The mission goes sour immediately. Rourke’s friend, expert linguist Professor Sohan Singh, is murdered as he decodes terrorist messages written in ancient Sumerian. More responsibility falls on Rourke’s shoulders as Maccabee Singh, the professor’s daughter, also a linguist, accompanies him to Brussels. There, the pair leads the pursuit of the ghost-like Katill as the terrorist strikes the G8 conference and escapes Belgium.
Writing with a drumbeat of short, punchy sentences, Brogan has a talent for ramping up tension as the story unfolds. The plot relies on action shifting rapidly from scene to scene as Katill wreaks havoc in Brussels and kills mercilessly in his escape.

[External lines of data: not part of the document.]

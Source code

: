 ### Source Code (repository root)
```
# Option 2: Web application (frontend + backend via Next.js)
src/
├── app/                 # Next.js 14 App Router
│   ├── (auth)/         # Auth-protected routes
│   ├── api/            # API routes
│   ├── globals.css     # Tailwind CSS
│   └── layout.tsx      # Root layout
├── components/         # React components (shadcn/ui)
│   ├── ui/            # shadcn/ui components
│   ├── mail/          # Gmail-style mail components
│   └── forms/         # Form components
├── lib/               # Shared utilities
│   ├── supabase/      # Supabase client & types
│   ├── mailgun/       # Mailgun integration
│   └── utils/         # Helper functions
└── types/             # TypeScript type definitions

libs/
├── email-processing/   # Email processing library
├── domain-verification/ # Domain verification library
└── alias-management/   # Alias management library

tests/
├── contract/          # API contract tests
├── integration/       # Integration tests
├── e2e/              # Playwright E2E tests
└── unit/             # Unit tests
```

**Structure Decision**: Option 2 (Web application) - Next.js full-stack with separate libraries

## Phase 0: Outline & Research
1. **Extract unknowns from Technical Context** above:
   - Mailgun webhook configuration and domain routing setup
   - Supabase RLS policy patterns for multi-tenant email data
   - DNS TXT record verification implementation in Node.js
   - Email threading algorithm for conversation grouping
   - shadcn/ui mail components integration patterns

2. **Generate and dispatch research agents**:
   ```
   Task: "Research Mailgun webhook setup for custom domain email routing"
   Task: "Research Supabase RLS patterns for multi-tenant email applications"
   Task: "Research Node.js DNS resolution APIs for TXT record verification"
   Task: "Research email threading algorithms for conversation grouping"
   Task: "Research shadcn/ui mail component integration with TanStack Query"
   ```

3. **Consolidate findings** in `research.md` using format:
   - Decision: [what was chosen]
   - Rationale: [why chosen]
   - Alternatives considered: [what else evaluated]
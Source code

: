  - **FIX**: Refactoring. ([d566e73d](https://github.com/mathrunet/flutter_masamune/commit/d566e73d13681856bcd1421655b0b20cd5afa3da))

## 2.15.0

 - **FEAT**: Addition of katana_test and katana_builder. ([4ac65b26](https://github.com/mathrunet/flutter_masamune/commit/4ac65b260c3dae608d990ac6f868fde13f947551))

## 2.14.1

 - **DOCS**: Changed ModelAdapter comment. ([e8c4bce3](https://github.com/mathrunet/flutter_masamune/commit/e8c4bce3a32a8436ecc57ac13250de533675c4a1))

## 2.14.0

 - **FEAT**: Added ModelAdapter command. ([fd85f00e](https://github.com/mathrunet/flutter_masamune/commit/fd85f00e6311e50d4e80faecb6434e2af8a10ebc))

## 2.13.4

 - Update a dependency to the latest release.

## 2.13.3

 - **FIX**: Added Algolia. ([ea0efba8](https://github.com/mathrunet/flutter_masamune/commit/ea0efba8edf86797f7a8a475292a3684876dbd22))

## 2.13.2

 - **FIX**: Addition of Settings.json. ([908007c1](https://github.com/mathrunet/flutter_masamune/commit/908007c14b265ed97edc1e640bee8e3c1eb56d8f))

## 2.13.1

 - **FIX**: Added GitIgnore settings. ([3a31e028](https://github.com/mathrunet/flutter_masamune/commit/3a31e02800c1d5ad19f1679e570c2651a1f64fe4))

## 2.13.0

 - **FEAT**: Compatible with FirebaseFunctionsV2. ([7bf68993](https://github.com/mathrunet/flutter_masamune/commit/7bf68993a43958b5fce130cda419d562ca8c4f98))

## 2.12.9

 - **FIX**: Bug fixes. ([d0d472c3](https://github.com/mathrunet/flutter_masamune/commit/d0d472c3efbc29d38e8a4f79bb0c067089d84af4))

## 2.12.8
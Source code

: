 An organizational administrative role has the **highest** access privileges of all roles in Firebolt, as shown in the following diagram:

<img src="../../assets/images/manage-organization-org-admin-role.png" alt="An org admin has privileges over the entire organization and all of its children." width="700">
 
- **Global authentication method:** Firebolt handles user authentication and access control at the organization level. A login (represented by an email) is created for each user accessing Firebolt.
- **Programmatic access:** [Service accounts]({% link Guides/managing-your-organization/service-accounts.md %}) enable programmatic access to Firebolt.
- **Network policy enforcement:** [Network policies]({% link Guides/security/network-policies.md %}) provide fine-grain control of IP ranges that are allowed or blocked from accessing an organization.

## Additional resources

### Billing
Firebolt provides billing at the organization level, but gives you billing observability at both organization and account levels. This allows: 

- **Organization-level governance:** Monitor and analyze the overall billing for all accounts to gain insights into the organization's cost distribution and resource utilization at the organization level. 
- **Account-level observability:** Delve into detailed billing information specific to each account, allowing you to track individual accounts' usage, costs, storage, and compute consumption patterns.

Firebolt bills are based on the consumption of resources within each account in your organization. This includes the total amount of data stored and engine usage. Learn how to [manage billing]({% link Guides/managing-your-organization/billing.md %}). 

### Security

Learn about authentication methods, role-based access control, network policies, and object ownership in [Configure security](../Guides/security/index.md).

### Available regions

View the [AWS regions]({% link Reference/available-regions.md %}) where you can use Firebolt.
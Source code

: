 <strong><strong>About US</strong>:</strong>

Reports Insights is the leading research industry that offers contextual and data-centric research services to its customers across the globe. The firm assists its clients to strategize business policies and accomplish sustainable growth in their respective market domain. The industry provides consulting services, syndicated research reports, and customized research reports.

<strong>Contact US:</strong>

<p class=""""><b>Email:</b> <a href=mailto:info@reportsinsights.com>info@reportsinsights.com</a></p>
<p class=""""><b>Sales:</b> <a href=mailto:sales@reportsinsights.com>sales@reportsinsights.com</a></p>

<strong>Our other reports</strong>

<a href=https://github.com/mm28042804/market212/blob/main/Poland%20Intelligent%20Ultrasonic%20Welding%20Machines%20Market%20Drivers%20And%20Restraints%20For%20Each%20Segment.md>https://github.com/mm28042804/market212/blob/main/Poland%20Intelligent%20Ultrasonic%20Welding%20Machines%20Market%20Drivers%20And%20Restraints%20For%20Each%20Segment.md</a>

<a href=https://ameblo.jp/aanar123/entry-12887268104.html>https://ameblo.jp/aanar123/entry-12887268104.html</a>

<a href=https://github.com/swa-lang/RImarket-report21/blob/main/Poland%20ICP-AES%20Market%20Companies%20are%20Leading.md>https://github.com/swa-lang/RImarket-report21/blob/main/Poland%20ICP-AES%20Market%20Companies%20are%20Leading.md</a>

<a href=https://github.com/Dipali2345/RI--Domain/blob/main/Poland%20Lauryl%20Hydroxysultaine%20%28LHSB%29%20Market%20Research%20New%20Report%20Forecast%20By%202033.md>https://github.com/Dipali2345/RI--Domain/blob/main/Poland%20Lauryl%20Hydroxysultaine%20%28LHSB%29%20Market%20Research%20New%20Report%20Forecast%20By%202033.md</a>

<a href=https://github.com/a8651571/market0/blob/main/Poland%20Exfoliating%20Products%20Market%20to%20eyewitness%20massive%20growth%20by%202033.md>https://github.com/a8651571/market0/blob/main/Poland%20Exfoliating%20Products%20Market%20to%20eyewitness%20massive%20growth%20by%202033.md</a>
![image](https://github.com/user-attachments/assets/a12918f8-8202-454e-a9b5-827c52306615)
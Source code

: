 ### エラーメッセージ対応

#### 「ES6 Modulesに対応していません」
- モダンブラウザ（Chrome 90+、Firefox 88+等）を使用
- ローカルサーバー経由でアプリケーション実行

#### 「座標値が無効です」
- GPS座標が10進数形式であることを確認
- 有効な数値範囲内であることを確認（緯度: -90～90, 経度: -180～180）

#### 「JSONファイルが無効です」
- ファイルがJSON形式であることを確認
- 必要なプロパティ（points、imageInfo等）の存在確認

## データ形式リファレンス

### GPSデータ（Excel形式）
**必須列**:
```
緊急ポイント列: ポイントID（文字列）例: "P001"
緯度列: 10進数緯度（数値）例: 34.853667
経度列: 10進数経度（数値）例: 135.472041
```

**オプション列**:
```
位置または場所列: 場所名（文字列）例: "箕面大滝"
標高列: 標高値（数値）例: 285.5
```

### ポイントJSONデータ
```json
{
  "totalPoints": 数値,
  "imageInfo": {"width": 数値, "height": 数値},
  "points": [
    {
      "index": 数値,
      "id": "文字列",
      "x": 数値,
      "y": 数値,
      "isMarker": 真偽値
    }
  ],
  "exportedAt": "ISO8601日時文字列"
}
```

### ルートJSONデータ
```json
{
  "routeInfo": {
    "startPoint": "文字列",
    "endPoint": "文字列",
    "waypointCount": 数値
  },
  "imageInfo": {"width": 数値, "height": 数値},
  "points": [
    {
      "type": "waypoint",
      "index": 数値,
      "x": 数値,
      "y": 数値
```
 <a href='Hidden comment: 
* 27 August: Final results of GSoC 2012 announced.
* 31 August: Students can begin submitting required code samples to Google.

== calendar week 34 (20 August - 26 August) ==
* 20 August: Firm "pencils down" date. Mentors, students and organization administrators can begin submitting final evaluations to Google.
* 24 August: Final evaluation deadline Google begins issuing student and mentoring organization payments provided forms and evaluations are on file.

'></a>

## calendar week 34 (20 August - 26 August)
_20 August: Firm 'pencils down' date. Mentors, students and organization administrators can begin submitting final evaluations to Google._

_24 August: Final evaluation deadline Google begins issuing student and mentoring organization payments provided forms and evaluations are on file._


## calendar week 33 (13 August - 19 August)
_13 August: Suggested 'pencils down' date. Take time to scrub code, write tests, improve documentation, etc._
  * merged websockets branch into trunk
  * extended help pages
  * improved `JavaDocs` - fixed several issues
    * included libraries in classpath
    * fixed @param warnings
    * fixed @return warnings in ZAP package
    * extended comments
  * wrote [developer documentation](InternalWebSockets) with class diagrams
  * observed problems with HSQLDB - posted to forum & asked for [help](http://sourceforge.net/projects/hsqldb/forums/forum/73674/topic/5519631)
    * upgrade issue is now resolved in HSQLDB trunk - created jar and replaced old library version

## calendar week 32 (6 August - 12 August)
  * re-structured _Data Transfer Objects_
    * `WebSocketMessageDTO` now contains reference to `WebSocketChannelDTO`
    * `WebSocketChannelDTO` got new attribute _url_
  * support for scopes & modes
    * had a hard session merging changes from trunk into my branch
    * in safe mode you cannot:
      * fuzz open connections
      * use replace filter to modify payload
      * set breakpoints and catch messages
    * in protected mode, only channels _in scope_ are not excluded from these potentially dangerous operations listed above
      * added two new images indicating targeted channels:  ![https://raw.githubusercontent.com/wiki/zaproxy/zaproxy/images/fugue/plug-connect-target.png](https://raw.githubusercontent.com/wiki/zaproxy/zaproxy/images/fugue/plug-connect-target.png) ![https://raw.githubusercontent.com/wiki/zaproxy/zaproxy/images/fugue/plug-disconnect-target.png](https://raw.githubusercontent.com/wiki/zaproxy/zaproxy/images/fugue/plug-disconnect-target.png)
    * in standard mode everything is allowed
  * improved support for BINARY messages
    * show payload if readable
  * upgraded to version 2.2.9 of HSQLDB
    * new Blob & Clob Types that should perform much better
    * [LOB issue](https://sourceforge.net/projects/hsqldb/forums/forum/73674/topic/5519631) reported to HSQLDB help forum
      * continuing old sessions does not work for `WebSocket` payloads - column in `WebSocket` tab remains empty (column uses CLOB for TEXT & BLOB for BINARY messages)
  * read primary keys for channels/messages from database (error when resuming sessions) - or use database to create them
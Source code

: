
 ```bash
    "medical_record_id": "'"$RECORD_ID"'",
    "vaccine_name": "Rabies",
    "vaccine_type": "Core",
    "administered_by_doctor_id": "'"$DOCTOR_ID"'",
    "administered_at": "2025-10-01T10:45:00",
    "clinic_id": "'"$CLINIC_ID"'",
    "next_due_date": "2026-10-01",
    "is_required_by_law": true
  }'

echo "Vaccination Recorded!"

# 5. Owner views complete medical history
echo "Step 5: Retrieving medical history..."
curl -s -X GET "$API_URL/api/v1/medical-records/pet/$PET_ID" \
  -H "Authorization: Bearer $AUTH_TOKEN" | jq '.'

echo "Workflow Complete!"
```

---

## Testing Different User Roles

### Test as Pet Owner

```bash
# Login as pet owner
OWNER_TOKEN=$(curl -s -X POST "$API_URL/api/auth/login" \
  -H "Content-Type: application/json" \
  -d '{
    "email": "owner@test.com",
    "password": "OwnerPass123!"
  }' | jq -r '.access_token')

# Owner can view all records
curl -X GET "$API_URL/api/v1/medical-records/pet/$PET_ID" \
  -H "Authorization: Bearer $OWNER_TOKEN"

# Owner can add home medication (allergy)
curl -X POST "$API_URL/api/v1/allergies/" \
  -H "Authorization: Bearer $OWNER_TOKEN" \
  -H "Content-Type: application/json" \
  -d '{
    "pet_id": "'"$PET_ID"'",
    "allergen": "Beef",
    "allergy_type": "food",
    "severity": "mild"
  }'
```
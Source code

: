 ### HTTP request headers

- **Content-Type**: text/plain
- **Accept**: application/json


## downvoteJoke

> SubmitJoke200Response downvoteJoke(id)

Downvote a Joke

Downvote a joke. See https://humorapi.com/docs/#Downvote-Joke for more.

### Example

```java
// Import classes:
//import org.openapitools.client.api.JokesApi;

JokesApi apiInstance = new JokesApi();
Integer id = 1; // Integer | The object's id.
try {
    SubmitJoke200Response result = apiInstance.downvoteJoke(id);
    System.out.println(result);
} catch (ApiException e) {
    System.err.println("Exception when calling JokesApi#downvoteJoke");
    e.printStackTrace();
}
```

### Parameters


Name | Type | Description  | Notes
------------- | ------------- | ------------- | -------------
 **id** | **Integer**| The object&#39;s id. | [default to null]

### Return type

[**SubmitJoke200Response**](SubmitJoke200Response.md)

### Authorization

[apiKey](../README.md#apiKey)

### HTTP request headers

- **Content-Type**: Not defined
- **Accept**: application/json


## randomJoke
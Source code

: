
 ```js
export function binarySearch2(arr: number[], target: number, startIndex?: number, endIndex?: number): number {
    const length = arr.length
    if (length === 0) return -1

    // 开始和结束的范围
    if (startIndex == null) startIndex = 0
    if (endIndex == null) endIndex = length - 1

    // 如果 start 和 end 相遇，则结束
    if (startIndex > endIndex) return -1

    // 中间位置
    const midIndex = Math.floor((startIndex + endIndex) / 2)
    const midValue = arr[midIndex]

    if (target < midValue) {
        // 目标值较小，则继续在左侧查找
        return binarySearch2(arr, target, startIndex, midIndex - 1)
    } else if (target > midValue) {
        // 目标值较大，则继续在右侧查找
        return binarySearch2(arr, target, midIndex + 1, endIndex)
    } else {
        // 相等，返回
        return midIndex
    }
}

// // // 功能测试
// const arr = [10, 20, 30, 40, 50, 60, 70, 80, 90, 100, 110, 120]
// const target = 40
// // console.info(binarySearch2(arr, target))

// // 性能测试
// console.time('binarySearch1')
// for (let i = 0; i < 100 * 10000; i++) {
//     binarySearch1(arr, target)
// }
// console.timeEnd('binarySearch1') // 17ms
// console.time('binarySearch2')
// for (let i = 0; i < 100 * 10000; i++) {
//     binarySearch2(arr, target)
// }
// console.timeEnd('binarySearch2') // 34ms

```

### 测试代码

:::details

Rourke isn’t an especially empathetic, lifelike protagonist. More backstory is needed, and there’s only a spare prologue about the tragic murder of his wife. Rourke’s character also lacks veracity. He’s young—thirty-four—and yet, along with Jean de Waha, a Belgian security chief, he is the principal in the intense effort to secure Brussels for the G8 conference, and the one to call the shots during the pursuit of Katill. Maccabee Singh and de Waha, however, give some emotional intensity to the story. While no one wants to root for a merciless psychopath, Katill, born Valek Stahl to a German father and Arab mother, is the most fully developed character, with solid motivational backstory.
Having lived and worked in Europe, Brogan has mastered the setting, bringing to the page everything from Belgium’s famous Palais Royale and Grand Place Square to the canals and windmills of Holland. The first third of the book is set-up, but the remainder is a flat-out page-turner, culminating with an intense cinematic car-and-boat chase through Belgium and into Holland. That tense segment follows Brogan’s creditable plotting of Katill’s attack on the G8 leaders. The narrative, however, does seem repetitious at points—facts, circumstances, and references are noted and noted again.
Brogan has chosen an interesting locale for his action novel, drawn a believable plot, and set his heroes to cope with a straight-from-the-headlines scenario. G8 is solid reading for those who appreciate an old-fashioned thriller highlighted by intense chase scenes and intrigue drawn from today’s cultural, social, and political conflicts.